Ok, so really 3, but they follow a single theme.  This was really based more on what I have heard or read about over the years.  Every time I hear of a rather successful worm/virus/trojan, I also hear someone say “I don’t have to worry about that, I’ve got a Mac.”  Well, it turns out Apple just designed Mac OS X so that “applications don’t share memory, which makes it inherently crash-resistant.”  Mac also runs on a different file system and isn’t targeted by viruses, so even if a virus makes its way onto a Mac there is no threat.

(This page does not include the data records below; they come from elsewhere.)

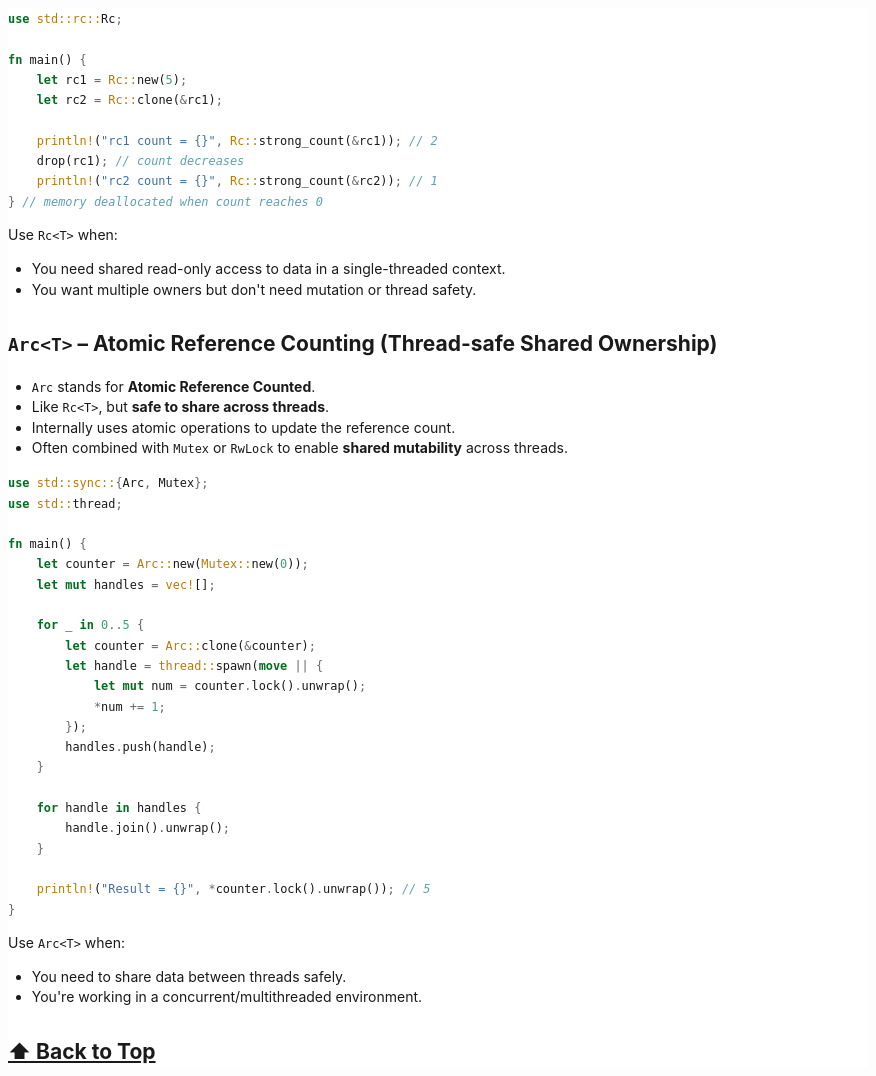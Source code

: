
 ```rust
use std::rc::Rc;

fn main() {
    let rc1 = Rc::new(5);
    let rc2 = Rc::clone(&rc1);

    println!("rc1 count = {}", Rc::strong_count(&rc1)); // 2
    drop(rc1); // count decreases
    println!("rc2 count = {}", Rc::strong_count(&rc2)); // 1
} // memory deallocated when count reaches 0
```

Use `Rc<T>` when:

* You need shared read-only access to data in a single-threaded context.
* You want multiple owners but don't need mutation or thread safety.

## `Arc<T>` – Atomic Reference Counting (Thread-safe Shared Ownership)

* `Arc` stands for **Atomic Reference Counted**.
* Like `Rc<T>`, but **safe to share across threads**.
* Internally uses atomic operations to update the reference count.
* Often combined with `Mutex` or `RwLock` to enable **shared mutability** across threads.

```rust
use std::sync::{Arc, Mutex};
use std::thread;

fn main() {
    let counter = Arc::new(Mutex::new(0));
    let mut handles = vec![];

    for _ in 0..5 {
        let counter = Arc::clone(&counter);
        let handle = thread::spawn(move || {
            let mut num = counter.lock().unwrap();
            *num += 1;
        });
        handles.push(handle);
    }

    for handle in handles {
        handle.join().unwrap();
    }

    println!("Result = {}", *counter.lock().unwrap()); // 5
}
```

Use `Arc<T>` when:

* You need to share data between threads safely.
* You're working in a concurrent/multithreaded environment.

**[⬆ Back to Top](#table-of-contents)**
---
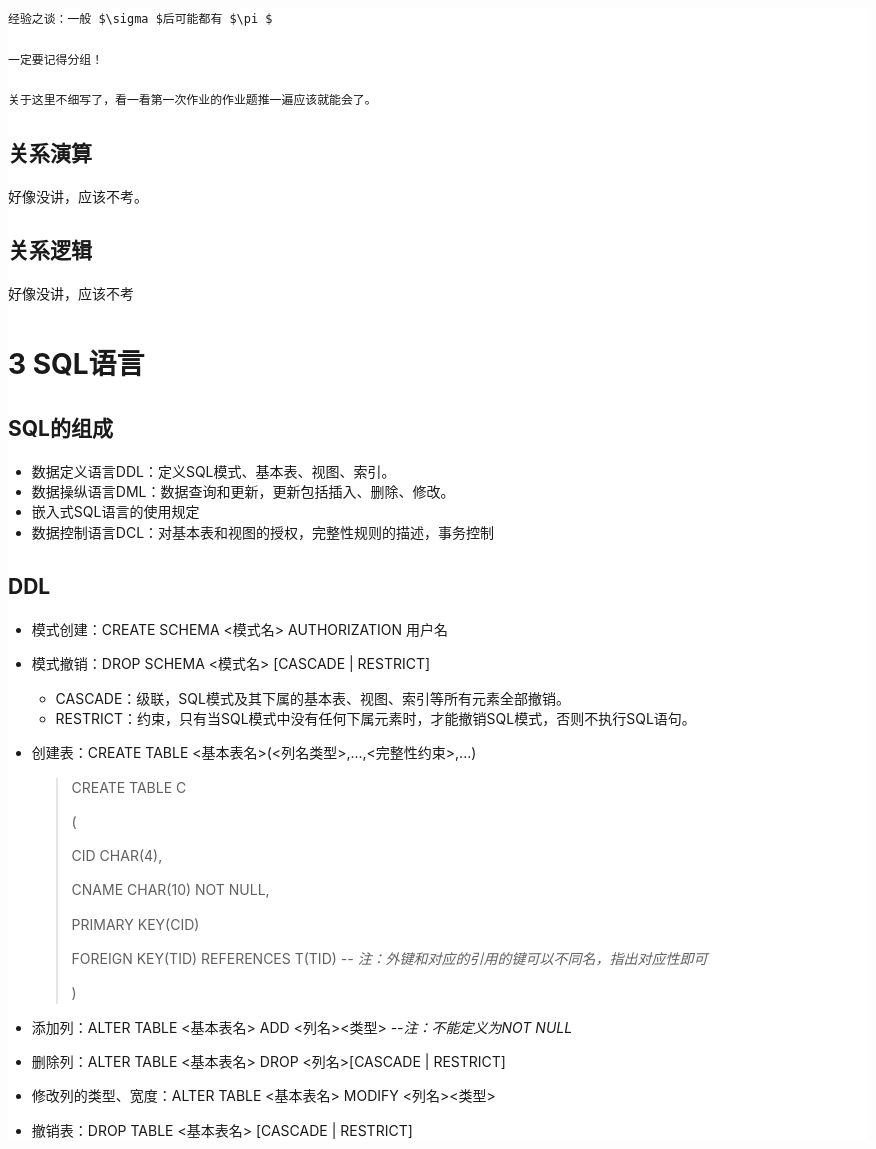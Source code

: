     经验之谈：一般 $\sigma $后可能都有 $\pi $

    一定要记得分组！

    关于这里不细写了，看一看第一次作业的作业题推一遍应该就能会了。

## 关系演算

好像没讲，应该不考。

## 关系逻辑

好像没讲，应该不考

# 3 SQL语言

## SQL的组成

- 数据定义语言DDL：定义SQL模式、基本表、视图、索引。
- 数据操纵语言DML：数据查询和更新，更新包括插入、删除、修改。
- 嵌入式SQL语言的使用规定
- 数据控制语言DCL：对基本表和视图的授权，完整性规则的描述，事务控制

## DDL

- 模式创建：CREATE SCHEMA <模式名> AUTHORIZATION 用户名
- 模式撤销：DROP SCHEMA <模式名> [CASCADE | RESTRICT]
    - CASCADE：级联，SQL模式及其下属的基本表、视图、索引等所有元素全部撤销。
    - RESTRICT：约束，只有当SQL模式中没有任何下属元素时，才能撤销SQL模式，否则不执行SQL语句。

- 创建表：CREATE TABLE <基本表名>(<列名类型>,...,<完整性约束>,...)

    >CREATE TABLE C
    >
    >(
    >
    > CID CHAR(4),
    >
    >CNAME CHAR(10) NOT NULL,
    >
    >PRIMARY KEY(CID)
    >
    >FOREIGN KEY(TID) REFERENCES T(TID) *-- 注：外键和对应的引用的键可以不同名，指出对应性即可*
    >
    >)

- 添加列：ALTER TABLE <基本表名> ADD <列名><类型> *--注：不能定义为NOT NULL*

- 删除列：ALTER TABLE <基本表名> DROP <列名>[CASCADE | RESTRICT]

- 修改列的类型、宽度：ALTER TABLE <基本表名> MODIFY <列名><类型>

- 撤销表：DROP TABLE <基本表名> [CASCADE | RESTRICT]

Furthermore Apple designs its hardware and software, so they’re made to work together seamlessly.

2.  Will my software still work on my new Mac?

For the most part, yes.  More and more, companies are producing software for the Mac as well as for Windows.  They even make Microsoft Office for the Mac, and all files are easily accessible in both versions with no conversion necessary.  For my work, I needed to make sure the programs I used most could be used on my new Mac, so I just visited different company websites and even for products like Adobe Photoshop to make sure they made Mac versions also.  Nowadays, you’d be hard-pressed to find a major software program that doesn’t have a Mac version.  But in case you do, or for even those smaller programs you can’t live without, check out #3.

3.  I can’t live without Program X, what else can I do?

You’re still in luck!  Now, every Mac comes with Boot Camp, a special program that allows you to dual-boot Mac OS X and Windows.  It’s completely free and allows you to easily partition your drive to run both operating systems, allowing you to still run those Windows-only programs you can’t live without.  If you don’t want to shutdown Mac OS and boot into Windows, there are a few virtual machine programs available: VMW are fusionparallels desktop, and the free virtual box.  Each of these virtual machines allows you to run Windows (or any other OS except for Mac OS) as a program within Mac OS, virtually.  With all of these options, Windows will still have access to all of your hardware, such as hard drives, optical drives, iSight, etc. so you have all the benefits of both on the same computer.  Either way (Boot Camp or virtual machine), it’s a good idea to trim down your Windows installation so it’ll run as quickly and smooth as possible.

4.  Ok, so now that I’ve got Windows on my Mac, it’ll get a virus, right?

Windows, perhaps, but not Mac OS.  Even getting a virus in Windows on your Mac, it won’t be any threat to Mac OS because of the different filesystems used.  And there are still several free antivirus programs you can run on Windows to help protect it.  And you’ll still be able to download and run your normal Service Pack updates.

5.  What about all my hardware and peripherals?

There are even fewer problems when it comes to hardware and peripherals.  Unfortunately, if you have some models of peripherals that are quite a bit older, you might be out of luck.  Your best bet is just to check the manufacturer’s website to see if Mac drivers are available, and chances are they’ll be there.  I made sure that my all-in-one printer, external hard drive, usb thumb drives, camera, and mp3 players were all compatible.  This might take some time to research, but it’ll be worthwhile to know if you’re going to have any problems beforehand to be well prepared.